Mais nous serons épuisés et en colère contre cette gouvernance. Je crains les mois à venir. Les héros d’aujourd’hui seront oubliés rapidement au retour à la vie normale, si on peut imaginer que cela soit possible. Bref, j’ai déjà un goût amer. Nous ne sommes pas prêts d’oublier ce qu’il se passe et comment on nous a traité pour nous porter en sauveurs de la nation aujourd’hui. Cette crise montre encore une fois la capacité des soignants à se surpasser. Mais jusqu’à quel point on y arrivera ? Pour terminer, l’esprit d’équipe est primordial.
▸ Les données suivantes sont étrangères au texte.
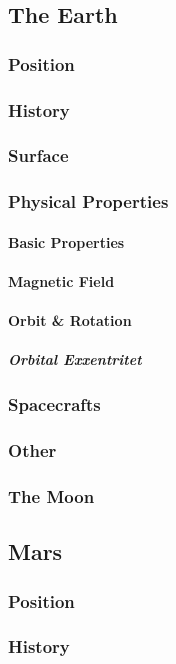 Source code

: \subsection{The Earth}
\label{planet:earth}
\subsubsection{Position}
\subsubsection{History}
\subsubsection{Surface}
\subsubsection{Physical Properties}
\paragraph{Basic Properties}
\paragraph{Magnetic Field}
\paragraph{Orbit \& Rotation}
\subparagraph{Orbital Exxentritet}
\subsubsection{Spacecrafts}
\subsubsection{Other}
\subsubsection{The Moon}
\label{planet:earth:moon}
\subsection{Mars}
\subsubsection{Position}
\subsubsection{History}
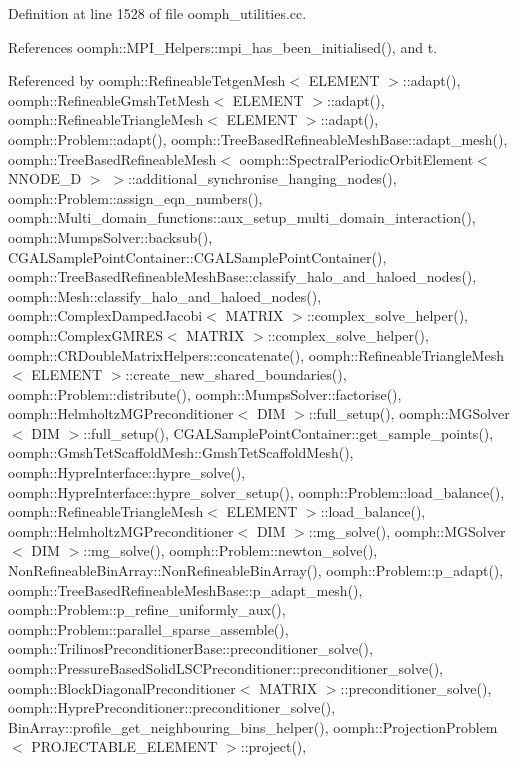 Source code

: Definition at line 1528 of file oomph\+\_\+utilities.\+cc.



References oomph\+::\+M\+P\+I\+\_\+\+Helpers\+::mpi\+\_\+has\+\_\+been\+\_\+initialised(), and t.



Referenced by oomph\+::\+Refineable\+Tetgen\+Mesh$<$ E\+L\+E\+M\+E\+N\+T $>$\+::adapt(), oomph\+::\+Refineable\+Gmsh\+Tet\+Mesh$<$ E\+L\+E\+M\+E\+N\+T $>$\+::adapt(), oomph\+::\+Refineable\+Triangle\+Mesh$<$ E\+L\+E\+M\+E\+N\+T $>$\+::adapt(), oomph\+::\+Problem\+::adapt(), oomph\+::\+Tree\+Based\+Refineable\+Mesh\+Base\+::adapt\+\_\+mesh(), oomph\+::\+Tree\+Based\+Refineable\+Mesh$<$ oomph\+::\+Spectral\+Periodic\+Orbit\+Element$<$ N\+N\+O\+D\+E\+\_\+D $>$ $>$\+::additional\+\_\+synchronise\+\_\+hanging\+\_\+nodes(), oomph\+::\+Problem\+::assign\+\_\+eqn\+\_\+numbers(), oomph\+::\+Multi\+\_\+domain\+\_\+functions\+::aux\+\_\+setup\+\_\+multi\+\_\+domain\+\_\+interaction(), oomph\+::\+Mumps\+Solver\+::backsub(), C\+G\+A\+L\+Sample\+Point\+Container\+::\+C\+G\+A\+L\+Sample\+Point\+Container(), oomph\+::\+Tree\+Based\+Refineable\+Mesh\+Base\+::classify\+\_\+halo\+\_\+and\+\_\+haloed\+\_\+nodes(), oomph\+::\+Mesh\+::classify\+\_\+halo\+\_\+and\+\_\+haloed\+\_\+nodes(), oomph\+::\+Complex\+Damped\+Jacobi$<$ M\+A\+T\+R\+I\+X $>$\+::complex\+\_\+solve\+\_\+helper(), oomph\+::\+Complex\+G\+M\+R\+E\+S$<$ M\+A\+T\+R\+I\+X $>$\+::complex\+\_\+solve\+\_\+helper(), oomph\+::\+C\+R\+Double\+Matrix\+Helpers\+::concatenate(), oomph\+::\+Refineable\+Triangle\+Mesh$<$ E\+L\+E\+M\+E\+N\+T $>$\+::create\+\_\+new\+\_\+shared\+\_\+boundaries(), oomph\+::\+Problem\+::distribute(), oomph\+::\+Mumps\+Solver\+::factorise(), oomph\+::\+Helmholtz\+M\+G\+Preconditioner$<$ D\+I\+M $>$\+::full\+\_\+setup(), oomph\+::\+M\+G\+Solver$<$ D\+I\+M $>$\+::full\+\_\+setup(), C\+G\+A\+L\+Sample\+Point\+Container\+::get\+\_\+sample\+\_\+points(), oomph\+::\+Gmsh\+Tet\+Scaffold\+Mesh\+::\+Gmsh\+Tet\+Scaffold\+Mesh(), oomph\+::\+Hypre\+Interface\+::hypre\+\_\+solve(), oomph\+::\+Hypre\+Interface\+::hypre\+\_\+solver\+\_\+setup(), oomph\+::\+Problem\+::load\+\_\+balance(), oomph\+::\+Refineable\+Triangle\+Mesh$<$ E\+L\+E\+M\+E\+N\+T $>$\+::load\+\_\+balance(), oomph\+::\+Helmholtz\+M\+G\+Preconditioner$<$ D\+I\+M $>$\+::mg\+\_\+solve(), oomph\+::\+M\+G\+Solver$<$ D\+I\+M $>$\+::mg\+\_\+solve(), oomph\+::\+Problem\+::newton\+\_\+solve(), Non\+Refineable\+Bin\+Array\+::\+Non\+Refineable\+Bin\+Array(), oomph\+::\+Problem\+::p\+\_\+adapt(), oomph\+::\+Tree\+Based\+Refineable\+Mesh\+Base\+::p\+\_\+adapt\+\_\+mesh(), oomph\+::\+Problem\+::p\+\_\+refine\+\_\+uniformly\+\_\+aux(), oomph\+::\+Problem\+::parallel\+\_\+sparse\+\_\+assemble(), oomph\+::\+Trilinos\+Preconditioner\+Base\+::preconditioner\+\_\+solve(), oomph\+::\+Pressure\+Based\+Solid\+L\+S\+C\+Preconditioner\+::preconditioner\+\_\+solve(), oomph\+::\+Block\+Diagonal\+Preconditioner$<$ M\+A\+T\+R\+I\+X $>$\+::preconditioner\+\_\+solve(), oomph\+::\+Hypre\+Preconditioner\+::preconditioner\+\_\+solve(), Bin\+Array\+::profile\+\_\+get\+\_\+neighbouring\+\_\+bins\+\_\+helper(), oomph\+::\+Projection\+Problem$<$ P\+R\+O\+J\+E\+C\+T\+A\+B\+L\+E\+\_\+\+E\+L\+E\+M\+E\+N\+T $>$\+::project(),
Prendre soin de nous est essentiel. Rire ensemble est vital », raconte avec le cœur lourd la capitaine des féminines du Stade de Reims Rugby.

Je ne cache pas que j’ai peur d’avoir le Covid-19. Les journées sont épuisantes.

Léa Guerard, spécialiste du 100m haies de l’Efsra et infirmière

Sentiment d’épuisement et d’inquiétude partagé par la spécialiste du 100m haies de l’Entente Family Stade de Reims Léa Guerard. « Les conditions sont difficiles. Des collègues sont en arrêt, on a besoin de personnel en plus pour nous aider. J’ai du aménager mes horaires de travail vue avec ma cadre et donc passer en 12h. Je ne cache pas que j’ai peur d’avoir le Covid-19. Les journées sont épuisantes. Cela chamboule mon quotidien. Normalement je vais à l’entraînement de 10h à 12h au Creps puis je vais au travail. Le sport me manque. Alors j’essaye pendant mes jours de repos de faire au moins une heure de sport dans mon salon, pour m’entretenir », détaille l’infirmière à la résidence Wilson.

« Sur les jours où je ne travaille pas, j’essaye de m’entretenir pour ne pas trop perdre de muscle mais ce n’est vraiment pas évident »

Mathieu Triqueneaux, joueur du Reims Métropole Volley et infirmier

Communément à mi-temps au service de rééducation du CHU de Sébastopol, et le reste du temps sur les terrains de volley, Mathieu Triqueneaux a lui aussi vu ses journées bouleversées. « Mon service s’est transformé en unité Covid-19 et je travaille à temps plein de nuit, donc gros changement. Comme on en entend parler, on manque de matériel et on doit faire attention à tout. Quand je travaille, je fais une nuit de 12h  et le reste du temps, je me repose. Sur les jours où je ne travaille pas, j’essaye de m’entretenir pour ne pas trop perdre de muscle mais ce n’est vraiment pas évident », explique l’infirmier rémois et joueur du RMV.

Anne-Sophie Claude, capitaine et buteuse du Reims Champagne Handball, travaille de son côté en salle de réveil à la toute jeune polyclinique de Bezannes. « Les programmes opératoires ont été arrêtés, nous ne traitons plus que les urgences et les opérations de la dernière chance. Cela nous permet d’avoir de la place pour accueillir les patients Covid », décrit l’infirmière rémoise.

Mon côté sportif doit m’aider de ce côté-là, avec le sport et la compétition, on se forge un bon mental.

Anne-Sophie Claude, handballeuse au RCH et infirmière

« Pour moi, ça se passe bien. Ce n’est pas facile tous les jours, car beaucoup de remaniements et de réorganisations ont été faites, mais je fais avec. Mon côté sportif doit m’aider de ce côté-là, avec le sport et la compétition, on se forge un bon mental. C’est vrai que de ne pas voir mes proches et mes amis, de ne pas jouer au handball, jouer des matchs, des troisième mi-temps, sortir, aller au restaurant me manque. Mais habituellement je ne suis jamais chez moi, je vis à 300 à l’heure. Alors je savoure cet instant d’être un peu à la maison, je découvre un petit plaisir de rester chez soi et surtout, je sais que ce n’est que provisoire », lance avec positivité Anne-Sophie, qui fait face, comme ceux évoqués précédemment, à des journées très rudes pour sauver des vies. Le mental de sportif prend évidemment toute son importance dans ce genre de situation.